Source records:
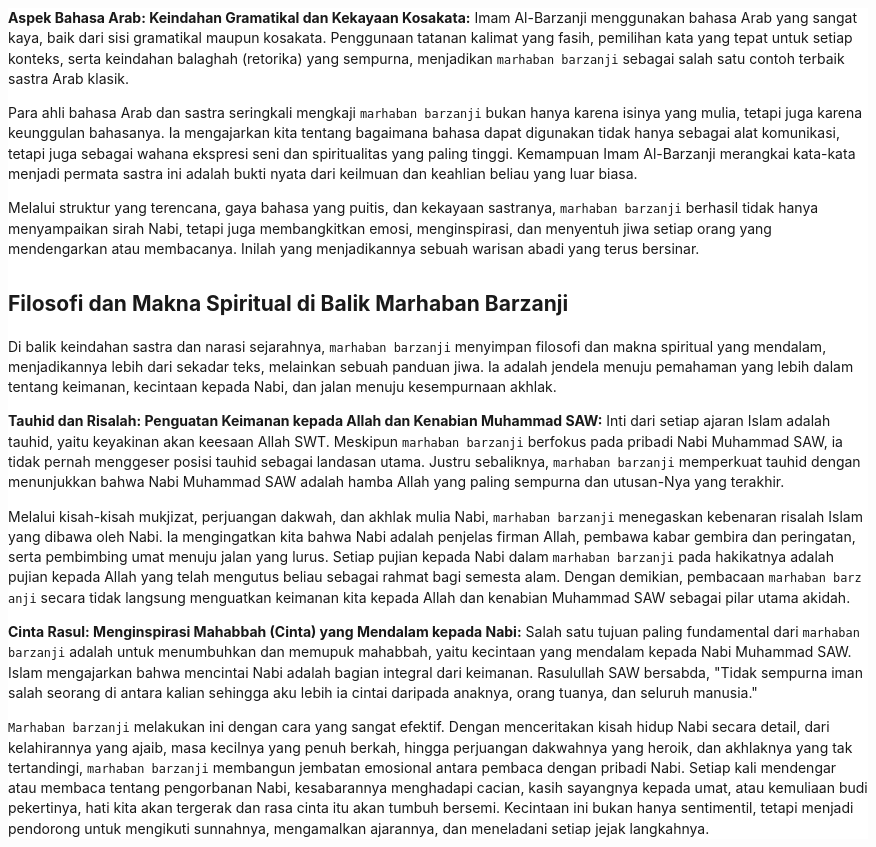 **Aspek Bahasa Arab: Keindahan Gramatikal dan Kekayaan Kosakata:**
Imam Al-Barzanji menggunakan bahasa Arab yang sangat kaya, baik dari sisi gramatikal maupun kosakata. Penggunaan tatanan kalimat yang fasih, pemilihan kata yang tepat untuk setiap konteks, serta keindahan balaghah (retorika) yang sempurna, menjadikan `marhaban barzanji` sebagai salah satu contoh terbaik sastra Arab klasik.

Para ahli bahasa Arab dan sastra seringkali mengkaji `marhaban barzanji` bukan hanya karena isinya yang mulia, tetapi juga karena keunggulan bahasanya. Ia mengajarkan kita tentang bagaimana bahasa dapat digunakan tidak hanya sebagai alat komunikasi, tetapi juga sebagai wahana ekspresi seni dan spiritualitas yang paling tinggi. Kemampuan Imam Al-Barzanji merangkai kata-kata menjadi permata sastra ini adalah bukti nyata dari keilmuan dan keahlian beliau yang luar biasa.

Melalui struktur yang terencana, gaya bahasa yang puitis, dan kekayaan sastranya, `marhaban barzanji` berhasil tidak hanya menyampaikan sirah Nabi, tetapi juga membangkitkan emosi, menginspirasi, dan menyentuh jiwa setiap orang yang mendengarkan atau membacanya. Inilah yang menjadikannya sebuah warisan abadi yang terus bersinar.

## Filosofi dan Makna Spiritual di Balik Marhaban Barzanji

Di balik keindahan sastra dan narasi sejarahnya, `marhaban barzanji` menyimpan filosofi dan makna spiritual yang mendalam, menjadikannya lebih dari sekadar teks, melainkan sebuah panduan jiwa. Ia adalah jendela menuju pemahaman yang lebih dalam tentang keimanan, kecintaan kepada Nabi, dan jalan menuju kesempurnaan akhlak.

**Tauhid dan Risalah: Penguatan Keimanan kepada Allah dan Kenabian Muhammad SAW:**
Inti dari setiap ajaran Islam adalah tauhid, yaitu keyakinan akan keesaan Allah SWT. Meskipun `marhaban barzanji` berfokus pada pribadi Nabi Muhammad SAW, ia tidak pernah menggeser posisi tauhid sebagai landasan utama. Justru sebaliknya, `marhaban barzanji` memperkuat tauhid dengan menunjukkan bahwa Nabi Muhammad SAW adalah hamba Allah yang paling sempurna dan utusan-Nya yang terakhir.

Melalui kisah-kisah mukjizat, perjuangan dakwah, dan akhlak mulia Nabi, `marhaban barzanji` menegaskan kebenaran risalah Islam yang dibawa oleh Nabi. Ia mengingatkan kita bahwa Nabi adalah penjelas firman Allah, pembawa kabar gembira dan peringatan, serta pembimbing umat menuju jalan yang lurus. Setiap pujian kepada Nabi dalam `marhaban barzanji` pada hakikatnya adalah pujian kepada Allah yang telah mengutus beliau sebagai rahmat bagi semesta alam. Dengan demikian, pembacaan `marhaban barzanji` secara tidak langsung menguatkan keimanan kita kepada Allah dan kenabian Muhammad SAW sebagai pilar utama akidah.

**Cinta Rasul: Menginspirasi Mahabbah (Cinta) yang Mendalam kepada Nabi:**
Salah satu tujuan paling fundamental dari `marhaban barzanji` adalah untuk menumbuhkan dan memupuk mahabbah, yaitu kecintaan yang mendalam kepada Nabi Muhammad SAW. Islam mengajarkan bahwa mencintai Nabi adalah bagian integral dari keimanan. Rasulullah SAW bersabda, "Tidak sempurna iman salah seorang di antara kalian sehingga aku lebih ia cintai daripada anaknya, orang tuanya, dan seluruh manusia."

`Marhaban barzanji` melakukan ini dengan cara yang sangat efektif. Dengan menceritakan kisah hidup Nabi secara detail, dari kelahirannya yang ajaib, masa kecilnya yang penuh berkah, hingga perjuangan dakwahnya yang heroik, dan akhlaknya yang tak tertandingi, `marhaban barzanji` membangun jembatan emosional antara pembaca dengan pribadi Nabi. Setiap kali mendengar atau membaca tentang pengorbanan Nabi, kesabarannya menghadapi cacian, kasih sayangnya kepada umat, atau kemuliaan budi pekertinya, hati kita akan tergerak dan rasa cinta itu akan tumbuh bersemi. Kecintaan ini bukan hanya sentimentil, tetapi menjadi pendorong untuk mengikuti sunnahnya, mengamalkan ajarannya, dan meneladani setiap jejak langkahnya.
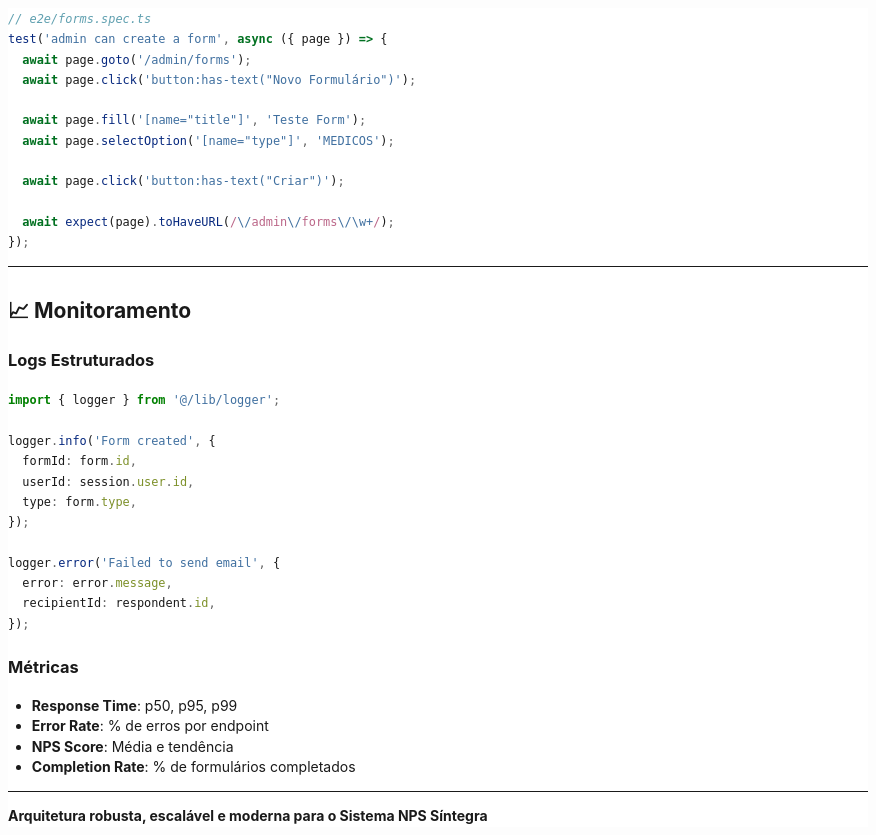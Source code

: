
 ```typescript
// e2e/forms.spec.ts
test('admin can create a form', async ({ page }) => {
  await page.goto('/admin/forms');
  await page.click('button:has-text("Novo Formulário")');
  
  await page.fill('[name="title"]', 'Teste Form');
  await page.selectOption('[name="type"]', 'MEDICOS');
  
  await page.click('button:has-text("Criar")');
  
  await expect(page).toHaveURL(/\/admin\/forms\/\w+/);
});
```

---

## 📈 Monitoramento

### Logs Estruturados

```typescript
import { logger } from '@/lib/logger';

logger.info('Form created', {
  formId: form.id,
  userId: session.user.id,
  type: form.type,
});

logger.error('Failed to send email', {
  error: error.message,
  recipientId: respondent.id,
});
```

### Métricas

- **Response Time**: p50, p95, p99
- **Error Rate**: % de erros por endpoint
- **NPS Score**: Média e tendência
- **Completion Rate**: % de formulários completados

---

**Arquitetura robusta, escalável e moderna para o Sistema NPS Síntegra**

(REQUIREMENT)
For this exercise, repeat exactly the lines of the data above from the one with "Di balik keindahan" down to the one with "Kenabian Muhammad SAW:**", both end lines included.

(RESULT)
Di balik keindahan sastra dan narasi sejarahnya, `marhaban barzanji` menyimpan filosofi dan makna spiritual yang mendalam, menjadikannya lebih dari sekadar teks, melainkan sebuah panduan jiwa. Ia adalah jendela menuju pemahaman yang lebih dalam tentang keimanan, kecintaan kepada Nabi, dan jalan menuju kesempurnaan akhlak.

**Tauhid dan Risalah: Penguatan Keimanan kepada Allah dan Kenabian Muhammad SAW:**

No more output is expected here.